#### Goal of the exercise:
Which lines of the listing below contain the word "where"? Copy each of them.

++++++

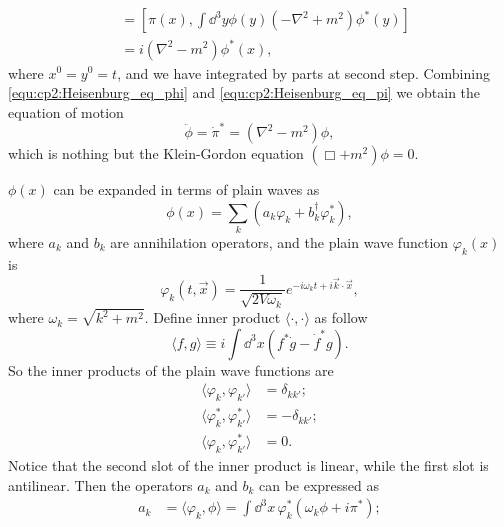 \begin{problembody}
\begin{align}
        & = \left[\pi(x), \int \dd^3y \phi(y)(-\nabla^2 + m^2)\phi^\ast(y)\right]\nonumber\\
        & = i(\nabla^2 - m^2) \phi^\ast(x),
    \end{align}
    where $x^0 = y^0 = t$, and we have integrated by parts at second step. Combining \eqref{equ:cp2:Heisenburg_eq_phi} 
    and \eqref{equ:cp2:Heisenburg_eq_pi} we obtain the equation of motion
    \begin{equation}\label{equ:cp2:csf_equation_of_motion}
        \ddot{\phi} = \dot{\pi}^\ast = (\nabla^2 - m^2)\phi,
    \end{equation}
    which is nothing but the Klein-Gordon equation $(\Box + m^2)\phi = 0$.

    \item $\phi(x)$ can be expanded in terms of plain waves as
    \begin{equation}\label{equ:cp2:phi_expand}
        \phi(x) = \sum_k \left(a_k \varphi_k + b^\dagger_k \varphi^\ast_k \right),
    \end{equation}
    where $a_k$ and $b_k$ are annihilation operators, and the plain wave function $\varphi_k(x)$ is 
    \begin{equation}\label{equ:cp2:plain_w}
        \varphi_k(t, \vec{x}) = \frac{1}{\sqrt{2V\omega_k}}e^{-i\omega_kt + i\vec{k}\cdot\vec{x}},
    \end{equation}
    where $\omega_k = \sqrt{k^2 + m^2}$. Define inner product $\langle\cdot,\cdot\rangle$ as follow
    \begin{equation}\label{equ:cp2:inner_prod}
        \langle f, g \rangle \equiv i \int \dd^3x (f^\ast\dot{g} - \dot{f}^\ast g).
    \end{equation}
    So the inner products of the plain wave functions are
    \begin{align*}
        \langle \varphi_k, \varphi_{k'} \rangle & = \delta_{kk'};\\
        \langle \varphi^\ast_k, \varphi^\ast_{k'} \rangle & = -\delta_{kk'};\\
        \langle \varphi_k, \varphi^\ast_{k'} \rangle & = 0.
    \end{align*}
    Notice that the second slot of the inner product is linear, while the first slot is antilinear. 
    Then the operators $a_k$ and $b_k$ can be expressed as
    \begin{subequations}\label{equ:cp2:csf_optr_a_b}
        \begin{align}
            a_k & = \langle \varphi_k, \phi \rangle = \int \dd^3x \, \varphi^\ast_k \left(\omega_k\phi + i\pi^\ast\right);\\

\end{align}
\end{subequations}
\end{problembody}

++++++

#### Response box:
    where $x^0 = y^0 = t$, and we have integrated by parts at second step. Combining \eqref{equ:cp2:Heisenburg_eq_phi} 
    where $a_k$ and $b_k$ are annihilation operators, and the plain wave function $\varphi_k(x)$ is 
    where $\omega_k = \sqrt{k^2 + m^2}$. Define inner product $\langle\cdot,\cdot\rangle$ as follow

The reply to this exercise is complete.